## Task item
A copy is needed of each line in the records that has the word "http".

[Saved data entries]
-=-=-
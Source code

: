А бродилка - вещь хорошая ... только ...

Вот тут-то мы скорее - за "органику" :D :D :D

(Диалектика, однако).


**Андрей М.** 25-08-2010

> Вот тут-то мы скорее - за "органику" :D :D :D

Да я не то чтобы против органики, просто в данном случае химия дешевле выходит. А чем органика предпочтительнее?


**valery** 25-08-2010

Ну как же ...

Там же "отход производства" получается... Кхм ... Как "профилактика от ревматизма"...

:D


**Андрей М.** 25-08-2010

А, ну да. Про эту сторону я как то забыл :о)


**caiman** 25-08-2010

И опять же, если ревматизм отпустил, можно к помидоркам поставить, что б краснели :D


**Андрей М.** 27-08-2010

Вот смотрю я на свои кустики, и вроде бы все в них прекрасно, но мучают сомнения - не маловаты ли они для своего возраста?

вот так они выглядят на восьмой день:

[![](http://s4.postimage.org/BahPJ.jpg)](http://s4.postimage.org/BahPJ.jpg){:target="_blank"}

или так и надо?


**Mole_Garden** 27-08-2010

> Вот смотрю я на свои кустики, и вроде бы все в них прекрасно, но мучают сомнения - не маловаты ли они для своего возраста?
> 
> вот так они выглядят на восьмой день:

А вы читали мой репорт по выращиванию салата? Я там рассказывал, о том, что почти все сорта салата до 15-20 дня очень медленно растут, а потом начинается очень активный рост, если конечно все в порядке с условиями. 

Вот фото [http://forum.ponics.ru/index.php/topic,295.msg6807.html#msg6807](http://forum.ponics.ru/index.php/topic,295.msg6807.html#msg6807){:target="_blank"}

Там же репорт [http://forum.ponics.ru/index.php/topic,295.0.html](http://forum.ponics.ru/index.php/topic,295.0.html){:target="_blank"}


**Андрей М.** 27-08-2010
-=-=-
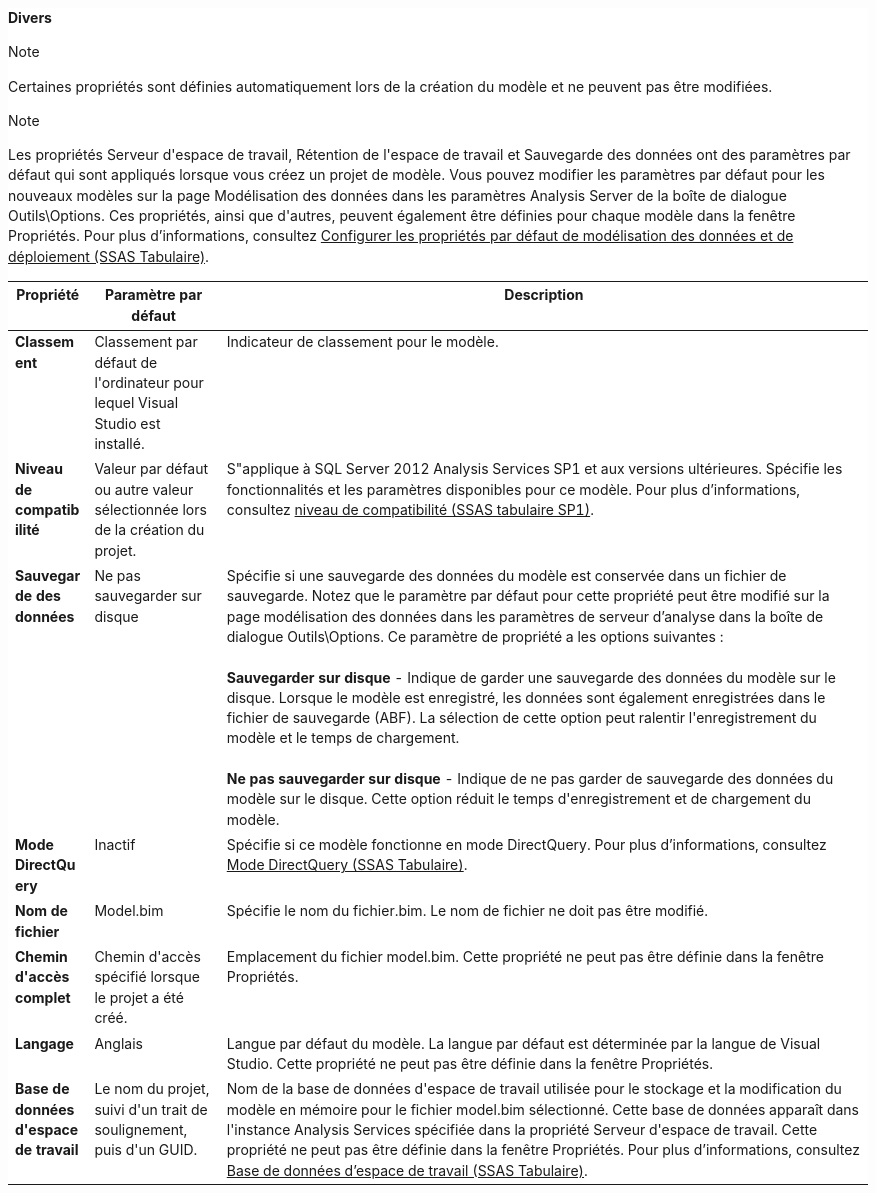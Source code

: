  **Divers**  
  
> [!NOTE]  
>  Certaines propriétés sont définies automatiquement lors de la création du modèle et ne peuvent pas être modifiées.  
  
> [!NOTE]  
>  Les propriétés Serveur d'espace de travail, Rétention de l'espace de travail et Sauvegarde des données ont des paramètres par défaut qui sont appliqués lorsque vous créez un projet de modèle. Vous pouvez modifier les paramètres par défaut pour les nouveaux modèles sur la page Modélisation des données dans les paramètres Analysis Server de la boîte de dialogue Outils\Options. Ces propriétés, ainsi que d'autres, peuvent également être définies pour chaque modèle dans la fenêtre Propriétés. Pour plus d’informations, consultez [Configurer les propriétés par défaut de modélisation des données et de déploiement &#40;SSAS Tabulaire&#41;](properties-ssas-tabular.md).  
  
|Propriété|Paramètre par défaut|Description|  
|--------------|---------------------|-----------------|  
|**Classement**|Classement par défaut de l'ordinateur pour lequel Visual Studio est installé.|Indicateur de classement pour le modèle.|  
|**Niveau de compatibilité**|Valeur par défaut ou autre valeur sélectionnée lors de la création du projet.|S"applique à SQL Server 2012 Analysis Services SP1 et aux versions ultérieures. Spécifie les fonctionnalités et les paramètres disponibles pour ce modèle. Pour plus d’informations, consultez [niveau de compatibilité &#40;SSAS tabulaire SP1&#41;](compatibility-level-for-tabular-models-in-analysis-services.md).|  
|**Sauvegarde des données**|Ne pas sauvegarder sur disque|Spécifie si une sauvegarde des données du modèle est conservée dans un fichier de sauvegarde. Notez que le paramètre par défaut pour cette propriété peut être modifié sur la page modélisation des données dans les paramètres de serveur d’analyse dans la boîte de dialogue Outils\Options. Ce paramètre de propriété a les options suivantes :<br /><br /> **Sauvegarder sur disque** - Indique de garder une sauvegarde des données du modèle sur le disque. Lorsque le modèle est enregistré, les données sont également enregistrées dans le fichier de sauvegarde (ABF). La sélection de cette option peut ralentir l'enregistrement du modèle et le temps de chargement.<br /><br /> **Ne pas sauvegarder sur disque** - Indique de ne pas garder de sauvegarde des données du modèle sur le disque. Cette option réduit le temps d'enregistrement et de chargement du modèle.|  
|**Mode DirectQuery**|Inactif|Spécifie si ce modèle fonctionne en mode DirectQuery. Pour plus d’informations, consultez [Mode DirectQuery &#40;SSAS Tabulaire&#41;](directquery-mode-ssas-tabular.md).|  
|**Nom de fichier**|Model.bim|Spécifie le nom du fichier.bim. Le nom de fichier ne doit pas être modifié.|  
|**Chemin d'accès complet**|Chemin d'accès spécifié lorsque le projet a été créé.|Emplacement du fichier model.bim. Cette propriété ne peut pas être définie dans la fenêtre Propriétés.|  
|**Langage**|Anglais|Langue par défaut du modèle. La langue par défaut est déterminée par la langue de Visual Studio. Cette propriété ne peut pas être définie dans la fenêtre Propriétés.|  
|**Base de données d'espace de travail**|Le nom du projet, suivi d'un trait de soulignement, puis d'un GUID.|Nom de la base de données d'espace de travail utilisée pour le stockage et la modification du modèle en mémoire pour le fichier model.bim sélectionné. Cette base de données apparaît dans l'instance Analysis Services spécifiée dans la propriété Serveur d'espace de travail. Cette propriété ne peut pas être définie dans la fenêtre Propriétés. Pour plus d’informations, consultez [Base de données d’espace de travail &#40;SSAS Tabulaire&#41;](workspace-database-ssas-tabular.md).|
-=-=-
## Solution
[![](http://s4.postimage.org/BahPJ.jpg)](http://s4.postimage.org/BahPJ.jpg){:target="_blank"}
Вот фото [http://forum.ponics.ru/index.php/topic,295.msg6807.html#msg6807](http://forum.ponics.ru/index.php/topic,295.msg6807.html#msg6807){:target="_blank"}
Там же репорт [http://forum.ponics.ru/index.php/topic,295.0.html](http://forum.ponics.ru/index.php/topic,295.0.html){:target="_blank"}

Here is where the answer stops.